As Kier waits and remembers, he wonders about the currents. In his mind is a puzzle, the pieces of which are strewn about— very few of them put together. There is his mother and her iron will. That is part of the puzzle. His dead father. That is a bigger piece.
Immediately after his father's funeral, his mother had moved them another ten miles from the Tilok reservation. Before this precipitous relocation, they had been a good two miles outside the reservation and on the outskirts of Johnson City. Their new house was in the forest to the far side of town and surrounded by white people. His mother said only that the world was mostly white and not red and mat he better "get used to it." She worked for a local groceryman and was said to be very good at keeping his books.
Kier went to a public school and worked by the lamplight every night under his mother's tutelage. Grandfather moved off the reservation in order to be with them, and with him, Kier escaped to the forest to learn Indian ways. Tracking became a passion. His mother tolerated that part of his life, maybe even in her own way encouraged it, but it was always subserviant to his studies, always trivialized.
Nathaniel Wintripp, Kier's father, was a half-blooded Tilok Indian whose own father had been of Spanish descent. By trade Nate was a stonemason. He had been the most prolific and artistic craftsman in the rural areas nearest mountainous Wintoon County. But Nate Wintripp had a certain reserved aloofness about him. He'd grown up with his grandparents and struck out to live on his own at age seventeen.
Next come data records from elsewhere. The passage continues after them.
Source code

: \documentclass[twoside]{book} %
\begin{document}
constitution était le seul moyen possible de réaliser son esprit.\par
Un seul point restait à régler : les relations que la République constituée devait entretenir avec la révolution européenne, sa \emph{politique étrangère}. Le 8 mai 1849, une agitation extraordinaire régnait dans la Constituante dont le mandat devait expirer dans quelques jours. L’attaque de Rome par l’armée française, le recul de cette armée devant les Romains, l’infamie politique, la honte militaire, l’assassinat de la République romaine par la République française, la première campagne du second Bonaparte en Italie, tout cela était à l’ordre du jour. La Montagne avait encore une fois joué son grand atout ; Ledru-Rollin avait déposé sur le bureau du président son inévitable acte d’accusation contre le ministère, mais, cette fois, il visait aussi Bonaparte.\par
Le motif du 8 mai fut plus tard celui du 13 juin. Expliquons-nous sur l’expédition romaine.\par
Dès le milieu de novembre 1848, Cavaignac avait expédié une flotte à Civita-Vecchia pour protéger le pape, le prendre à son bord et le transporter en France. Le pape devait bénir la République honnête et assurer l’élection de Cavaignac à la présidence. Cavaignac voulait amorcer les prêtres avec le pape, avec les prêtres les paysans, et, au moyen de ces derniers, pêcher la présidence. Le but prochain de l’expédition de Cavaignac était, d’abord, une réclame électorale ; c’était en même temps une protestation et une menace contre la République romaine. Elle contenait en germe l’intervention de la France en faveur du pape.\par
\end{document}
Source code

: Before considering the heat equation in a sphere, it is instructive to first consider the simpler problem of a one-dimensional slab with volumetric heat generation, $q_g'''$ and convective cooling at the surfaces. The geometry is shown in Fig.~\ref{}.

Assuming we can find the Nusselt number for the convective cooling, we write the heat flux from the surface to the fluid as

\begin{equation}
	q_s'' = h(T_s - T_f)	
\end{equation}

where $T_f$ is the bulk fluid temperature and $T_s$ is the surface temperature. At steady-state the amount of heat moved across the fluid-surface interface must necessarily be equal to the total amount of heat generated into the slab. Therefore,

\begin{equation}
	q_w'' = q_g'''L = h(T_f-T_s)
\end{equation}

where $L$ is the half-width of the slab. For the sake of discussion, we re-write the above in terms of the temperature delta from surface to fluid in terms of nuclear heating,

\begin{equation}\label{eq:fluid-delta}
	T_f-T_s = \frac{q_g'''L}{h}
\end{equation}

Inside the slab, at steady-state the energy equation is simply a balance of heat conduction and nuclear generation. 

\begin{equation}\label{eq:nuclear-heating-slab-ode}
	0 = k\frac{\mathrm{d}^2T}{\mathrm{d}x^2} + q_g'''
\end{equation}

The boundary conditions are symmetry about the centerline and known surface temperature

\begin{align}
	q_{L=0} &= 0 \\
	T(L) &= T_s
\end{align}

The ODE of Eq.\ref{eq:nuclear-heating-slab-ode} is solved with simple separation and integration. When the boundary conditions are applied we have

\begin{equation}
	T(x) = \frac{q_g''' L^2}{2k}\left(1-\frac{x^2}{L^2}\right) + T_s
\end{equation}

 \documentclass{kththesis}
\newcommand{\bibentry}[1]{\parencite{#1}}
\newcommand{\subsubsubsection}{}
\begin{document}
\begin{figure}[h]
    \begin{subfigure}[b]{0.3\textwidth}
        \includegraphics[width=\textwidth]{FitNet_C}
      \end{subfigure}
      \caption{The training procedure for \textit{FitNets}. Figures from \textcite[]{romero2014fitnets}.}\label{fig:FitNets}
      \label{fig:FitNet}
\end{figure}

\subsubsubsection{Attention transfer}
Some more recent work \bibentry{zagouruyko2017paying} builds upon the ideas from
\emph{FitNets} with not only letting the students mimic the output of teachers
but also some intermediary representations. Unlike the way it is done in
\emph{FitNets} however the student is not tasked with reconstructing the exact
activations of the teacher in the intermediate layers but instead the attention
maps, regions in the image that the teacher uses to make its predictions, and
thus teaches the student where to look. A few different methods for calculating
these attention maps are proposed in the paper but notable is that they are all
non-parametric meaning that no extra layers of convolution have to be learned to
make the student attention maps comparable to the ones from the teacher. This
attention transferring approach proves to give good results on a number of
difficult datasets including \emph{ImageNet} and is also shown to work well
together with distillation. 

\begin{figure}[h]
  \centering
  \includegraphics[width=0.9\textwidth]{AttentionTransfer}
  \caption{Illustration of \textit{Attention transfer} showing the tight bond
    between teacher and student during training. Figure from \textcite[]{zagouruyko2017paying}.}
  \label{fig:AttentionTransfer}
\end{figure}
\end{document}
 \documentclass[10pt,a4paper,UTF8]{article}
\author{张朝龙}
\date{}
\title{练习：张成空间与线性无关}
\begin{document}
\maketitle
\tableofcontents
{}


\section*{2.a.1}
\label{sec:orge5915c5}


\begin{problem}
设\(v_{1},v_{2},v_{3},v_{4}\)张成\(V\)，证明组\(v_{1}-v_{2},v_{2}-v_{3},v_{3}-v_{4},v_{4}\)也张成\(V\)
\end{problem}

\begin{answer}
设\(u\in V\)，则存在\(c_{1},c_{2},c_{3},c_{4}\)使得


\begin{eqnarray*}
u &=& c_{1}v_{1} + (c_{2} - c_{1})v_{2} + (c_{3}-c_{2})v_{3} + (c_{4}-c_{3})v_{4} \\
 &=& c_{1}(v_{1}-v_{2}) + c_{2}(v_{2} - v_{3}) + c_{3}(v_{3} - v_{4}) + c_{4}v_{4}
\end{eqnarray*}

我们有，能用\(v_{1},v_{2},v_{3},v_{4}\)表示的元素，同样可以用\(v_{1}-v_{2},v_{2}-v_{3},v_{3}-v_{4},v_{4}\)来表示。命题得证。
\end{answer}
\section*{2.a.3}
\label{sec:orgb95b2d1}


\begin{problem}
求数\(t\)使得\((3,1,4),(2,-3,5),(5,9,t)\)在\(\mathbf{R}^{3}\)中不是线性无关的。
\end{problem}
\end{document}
Although he ably supported himself through two years of Chico State University, he quit after the second year to work full-time in his growing business.
Kier had struggled to know his father. He wanted to get beyond the pats on the head to something undefinable, to something he didn't understand. On October 12, 1969, his father flew into a rage, banged Kier's wrists on a washbasin, stalked out the door, and never came back. A month later, Nate Wintripp was dead, never having let his son, Kier, find the bond that he so fervently pursued.
After his father walked out, a quiet desperation seemed to grip Kier's mother. It ran so deep that for years he couldn't bear the thought of stepping from the groove that she was charting for him. Although she was pure Tilok, he could not determine what she wanted to be—except for one incontrovertible opinion that she held with utter conviction. Even though he must be a success in the white man's world, even though he must have the best university education, even though he must bear no trace of his lineage in his speech, he would marry an Indian woman or certain calamity would befall him. After all, Nate, her own husband, being half white, could never really accept an Indian. How would a white woman ever accept Kier?
In the secret places of his soul, Kier wondered if his father could ever have accepted him. Or if his father accepted no one. Or if Kier wanted something from his father that was not to be found on this earth. It seemed to Kier that just before his father's death, they had been somehow reaching for each other. There was, he had imagined, a peaceful joy that lay just beyond his reaching fingers, that was forever snatched away at the very moment of his most profound awareness. He could not reconcile the shame he felt when he thought of his father.
He did not try to create this missing bond of communion with his mother. Theirs was a union fashioned from the mutuality of their struggle to survive on little income in a mountain town and from their shared tragedy.
Kier did not sort out the cauldron of emotions that he buried in a place in his mind and covered over with layers of keen intellectual musings. When he met his first wife—a white woman—the uneasy feeling was passed off by the simple observation that he had never made a genuine friend nor found a genuine love. He knew only male comrades in adventure and female partners in sex. This he supposed was a good and sufficient reason for the temporary loss in equilibrium. When he reached to grasp and share his new bride's love, he floundered as if drowning, with no concept at all of swimming. It frightened him.